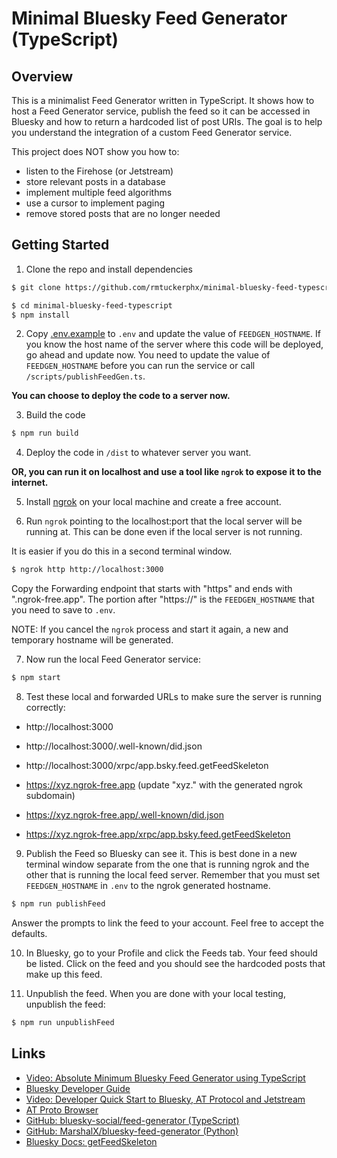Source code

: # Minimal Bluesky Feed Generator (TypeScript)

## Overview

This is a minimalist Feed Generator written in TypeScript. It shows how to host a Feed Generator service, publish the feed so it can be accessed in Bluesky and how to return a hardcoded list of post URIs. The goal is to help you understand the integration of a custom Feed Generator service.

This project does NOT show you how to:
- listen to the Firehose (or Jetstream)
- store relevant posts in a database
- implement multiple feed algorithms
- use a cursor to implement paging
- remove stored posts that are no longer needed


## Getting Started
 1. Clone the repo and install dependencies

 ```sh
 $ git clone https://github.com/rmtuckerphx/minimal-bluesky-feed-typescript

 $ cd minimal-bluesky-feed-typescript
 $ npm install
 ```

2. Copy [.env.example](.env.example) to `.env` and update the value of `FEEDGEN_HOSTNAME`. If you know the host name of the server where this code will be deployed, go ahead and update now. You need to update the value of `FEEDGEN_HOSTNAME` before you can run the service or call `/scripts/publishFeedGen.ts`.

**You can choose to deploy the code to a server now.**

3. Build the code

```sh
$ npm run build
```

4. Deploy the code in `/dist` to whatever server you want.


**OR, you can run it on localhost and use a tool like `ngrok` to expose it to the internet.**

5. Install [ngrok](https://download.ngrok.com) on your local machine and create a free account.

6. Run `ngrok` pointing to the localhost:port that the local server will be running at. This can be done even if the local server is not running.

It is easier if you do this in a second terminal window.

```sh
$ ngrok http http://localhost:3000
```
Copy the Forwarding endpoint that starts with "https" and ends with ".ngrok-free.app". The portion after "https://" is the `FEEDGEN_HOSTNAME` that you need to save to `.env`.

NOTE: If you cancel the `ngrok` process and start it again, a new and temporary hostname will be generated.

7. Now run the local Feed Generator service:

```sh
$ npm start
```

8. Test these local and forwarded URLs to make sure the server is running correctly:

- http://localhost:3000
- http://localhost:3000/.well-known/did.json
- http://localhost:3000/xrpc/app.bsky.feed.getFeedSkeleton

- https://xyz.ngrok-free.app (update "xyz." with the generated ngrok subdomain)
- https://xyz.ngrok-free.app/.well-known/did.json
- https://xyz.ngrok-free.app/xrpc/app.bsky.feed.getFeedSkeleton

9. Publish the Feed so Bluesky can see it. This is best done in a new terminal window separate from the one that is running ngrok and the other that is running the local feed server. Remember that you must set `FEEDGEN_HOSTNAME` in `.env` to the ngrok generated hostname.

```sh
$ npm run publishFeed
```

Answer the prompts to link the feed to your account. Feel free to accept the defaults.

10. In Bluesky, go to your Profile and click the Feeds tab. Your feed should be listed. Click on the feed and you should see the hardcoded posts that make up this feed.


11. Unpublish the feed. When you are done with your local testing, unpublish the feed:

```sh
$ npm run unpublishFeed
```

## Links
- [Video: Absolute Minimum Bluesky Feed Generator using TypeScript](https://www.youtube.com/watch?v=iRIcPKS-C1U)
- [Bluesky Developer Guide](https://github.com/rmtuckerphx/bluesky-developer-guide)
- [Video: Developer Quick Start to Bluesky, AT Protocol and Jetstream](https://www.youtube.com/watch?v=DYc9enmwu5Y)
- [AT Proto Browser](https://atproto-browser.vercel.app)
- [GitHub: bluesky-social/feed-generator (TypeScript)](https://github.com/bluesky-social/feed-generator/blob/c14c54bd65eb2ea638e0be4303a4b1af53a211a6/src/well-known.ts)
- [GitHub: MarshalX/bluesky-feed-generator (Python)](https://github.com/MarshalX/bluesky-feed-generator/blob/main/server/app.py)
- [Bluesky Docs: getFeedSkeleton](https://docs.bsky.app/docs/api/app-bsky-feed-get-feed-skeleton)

============================================================

--- Your objective ---
Starting from the line containing "- https://xyz.ngrok-free.app (update", repeat each line through the end of the entries, exactly.

--- Result below ---
- https://xyz.ngrok-free.app (update "xyz." with the generated ngrok subdomain)
- https://xyz.ngrok-free.app/.well-known/did.json
- https://xyz.ngrok-free.app/xrpc/app.bsky.feed.getFeedSkeleton

9. Publish the Feed so Bluesky can see it. This is best done in a new terminal window separate from the one that is running ngrok and the other that is running the local feed server. Remember that you must set `FEEDGEN_HOSTNAME` in `.env` to the ngrok generated hostname.

```sh
$ npm run publishFeed
```

Answer the prompts to link the feed to your account. Feel free to accept the defaults.

10. In Bluesky, go to your Profile and click the Feeds tab. Your feed should be listed. Click on the feed and you should see the hardcoded posts that make up this feed.


11. Unpublish the feed. When you are done with your local testing, unpublish the feed:

```sh
$ npm run unpublishFeed
```

## Links
- [Video: Absolute Minimum Bluesky Feed Generator using TypeScript](https://www.youtube.com/watch?v=iRIcPKS-C1U)
- [Bluesky Developer Guide](https://github.com/rmtuckerphx/bluesky-developer-guide)
- [Video: Developer Quick Start to Bluesky, AT Protocol and Jetstream](https://www.youtube.com/watch?v=DYc9enmwu5Y)
- [AT Proto Browser](https://atproto-browser.vercel.app)
- [GitHub: bluesky-social/feed-generator (TypeScript)](https://github.com/bluesky-social/feed-generator/blob/c14c54bd65eb2ea638e0be4303a4b1af53a211a6/src/well-known.ts)
- [GitHub: MarshalX/bluesky-feed-generator (Python)](https://github.com/MarshalX/bluesky-feed-generator/blob/main/server/app.py)
- [Bluesky Docs: getFeedSkeleton](https://docs.bsky.app/docs/api/app-bsky-feed-get-feed-skeleton)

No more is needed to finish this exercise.